Trucks drive past rubble in the devastated city of Ishinomaki on March 21, 2011 following the earthquake and tsunami/AFP

Trucks drive past rubble in the devastated city of Ishinomaki on March 21, 2011 following the earthquake and tsunami/AFP

TOKYO September 17- A Japanese court Tuesday ordered a kindergarten to pay $1.8 million to parents of four children who died after being put on a bus that drove towards an incoming tsunami.

Minutes after the giant undersea earthquake of March 2011, staff at Hiyori Kindergarten, which sits on a hill in the badly hit city of Ishinomaki, sent children home on a route that took them towards the sea.

Five children and one woman were killed when the bus was engulfed by the huge waves that swept over the seaside road as the bus was trying to turn around.

Sendai District Court ordered the kindergarten and its then headteacher to pay a combined 170 million yen in damages to bereaved families.

The ruling is the first of its kind against a business in northeast Japan over deaths in the disaster, media reported.

The kindergarten had argued it was impossible to know there would be such a big tsunami and the decision to send children home had been sound.
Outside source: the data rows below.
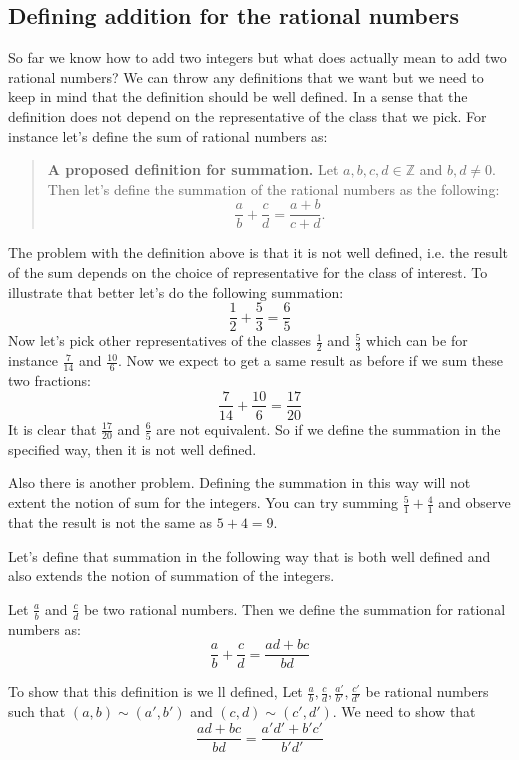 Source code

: \subsection{Defining addition for the rational numbers}
So far we know how to add two integers but what does actually mean to add two rational numbers? We can throw any definitions that we want but we need to keep in mind that the definition should be well defined. In a sense that the definition does not depend on the representative of the class that we pick. For instance let's define the sum of rational numbers as:

\begin{quote}
	\textbf{A proposed definition for summation.} Let $ a,b,c,d \in \mathbb{Z} $ and $ b,d \neq 0 $. Then let's define the summation of the rational numbers as the following:
	\[ \frac{a}{b} + \frac{c}{d} = \frac{a+b}{c+d}.  \]
\end{quote}

The problem with the definition above is that it is not well defined, i.e. the result of the sum depends on the choice of representative for the class of interest. To illustrate that better let's do the following summation:
\[ \frac{1}{2} + \frac{5}{3} = \frac{6}{5} \]
Now let's pick other representatives of the classes $ \frac{1}{2} $ and $ \frac{5}{3} $ which can be for instance $ \frac{7}{14} $ and $ \frac{10}{6} $. Now we expect to get a same result as before if we sum these two fractions:
\[ \frac{7}{14} + \frac{10}{6} = \frac{17}{20}  \]
It is clear that $ \frac{17}{20} $ and $ \frac{6}{5} $ are not equivalent. So if we define the summation in the specified way, then it is not well defined. 

Also there is another problem. Defining the summation in this way will not extent the notion of sum for the integers. You can try summing $ \frac{5}{1} + \frac{4}{1} $ and observe that the result is not the same as $ 5+4=9 $.

Let's define that summation in the following way that is both well defined and also extends the notion of summation of the integers. 

\begin{definition}
	Let $ \frac{a}{b} $ and $ \frac{c}{d} $ be two rational numbers. Then we define the summation for rational numbers as:
	\[ \frac{a}{b} + \frac{c}{d} = \frac{ad + bc}{bd} \]
\end{definition}

To show that this definition is we ll defined, Let $ \frac{a}{b},\frac{c}{d},\frac{a'}{b'},\frac{c'}{d'} $ be rational numbers such that $ (a,b) \sim (a',b') $ and $ (c,d) \sim (c', d') $. We need to show that
 \[ \frac{ad+bc}{bd} = \frac{a'd' + b'c'}{b'd'} \]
But chief judge Norio Saiki said the kindergarten was “obliged to collect information actively after workers felt a giant earthquake lasting three minutes,” according to public broadcaster NHK.

“The kindergarten head failed to collect information and sent the bus seaward, which resulted in the loss of the children’s lives,” he was quoted as saying.

More than 18,000 people died in the tsunami and tens of thousands of people were made homeless in Japan’s worst post World War II disaster.